_Task to complete:_ In the data that follows, count the lines where "currently" appears, and write only the number.

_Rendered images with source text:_
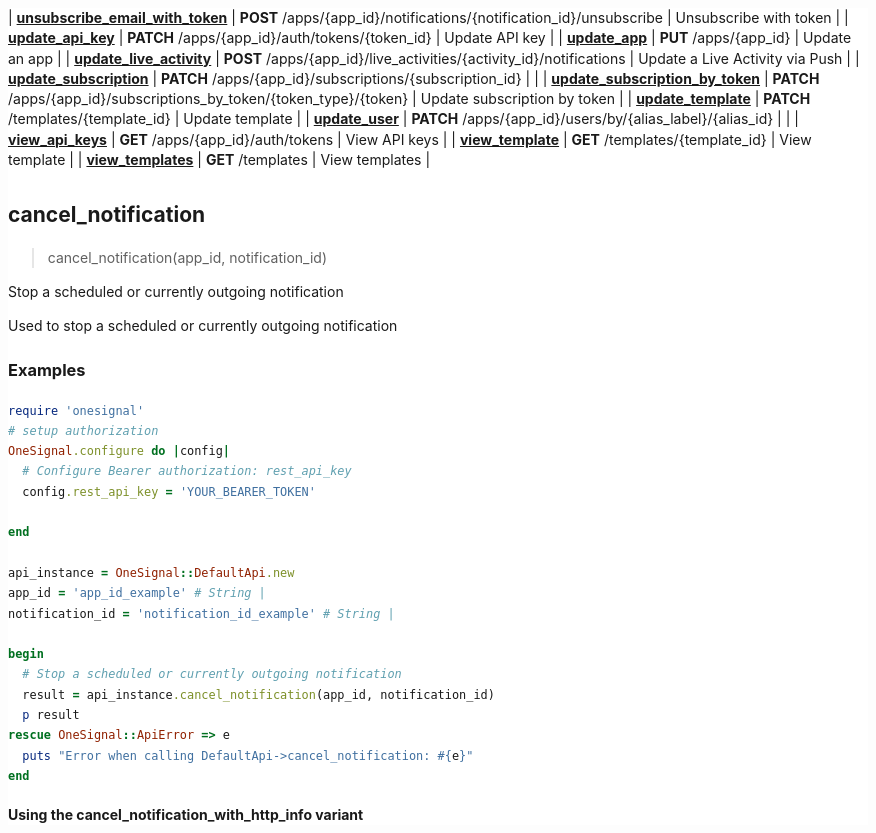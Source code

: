 | [**unsubscribe_email_with_token**](DefaultApi.md#unsubscribe_email_with_token) | **POST** /apps/{app_id}/notifications/{notification_id}/unsubscribe | Unsubscribe with token |
| [**update_api_key**](DefaultApi.md#update_api_key) | **PATCH** /apps/{app_id}/auth/tokens/{token_id} | Update API key |
| [**update_app**](DefaultApi.md#update_app) | **PUT** /apps/{app_id} | Update an app |
| [**update_live_activity**](DefaultApi.md#update_live_activity) | **POST** /apps/{app_id}/live_activities/{activity_id}/notifications | Update a Live Activity via Push |
| [**update_subscription**](DefaultApi.md#update_subscription) | **PATCH** /apps/{app_id}/subscriptions/{subscription_id} |  |
| [**update_subscription_by_token**](DefaultApi.md#update_subscription_by_token) | **PATCH** /apps/{app_id}/subscriptions_by_token/{token_type}/{token} | Update subscription by token |
| [**update_template**](DefaultApi.md#update_template) | **PATCH** /templates/{template_id} | Update template |
| [**update_user**](DefaultApi.md#update_user) | **PATCH** /apps/{app_id}/users/by/{alias_label}/{alias_id} |  |
| [**view_api_keys**](DefaultApi.md#view_api_keys) | **GET** /apps/{app_id}/auth/tokens | View API keys |
| [**view_template**](DefaultApi.md#view_template) | **GET** /templates/{template_id} | View template |
| [**view_templates**](DefaultApi.md#view_templates) | **GET** /templates | View templates |


## cancel_notification

> <GenericSuccessBoolResponse> cancel_notification(app_id, notification_id)

Stop a scheduled or currently outgoing notification

Used to stop a scheduled or currently outgoing notification

### Examples

```ruby
require 'onesignal'
# setup authorization
OneSignal.configure do |config|
  # Configure Bearer authorization: rest_api_key
  config.rest_api_key = 'YOUR_BEARER_TOKEN'

end

api_instance = OneSignal::DefaultApi.new
app_id = 'app_id_example' # String | 
notification_id = 'notification_id_example' # String | 

begin
  # Stop a scheduled or currently outgoing notification
  result = api_instance.cancel_notification(app_id, notification_id)
  p result
rescue OneSignal::ApiError => e
  puts "Error when calling DefaultApi->cancel_notification: #{e}"
end
```

#### Using the cancel_notification_with_http_info variant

_Your solution:_ 3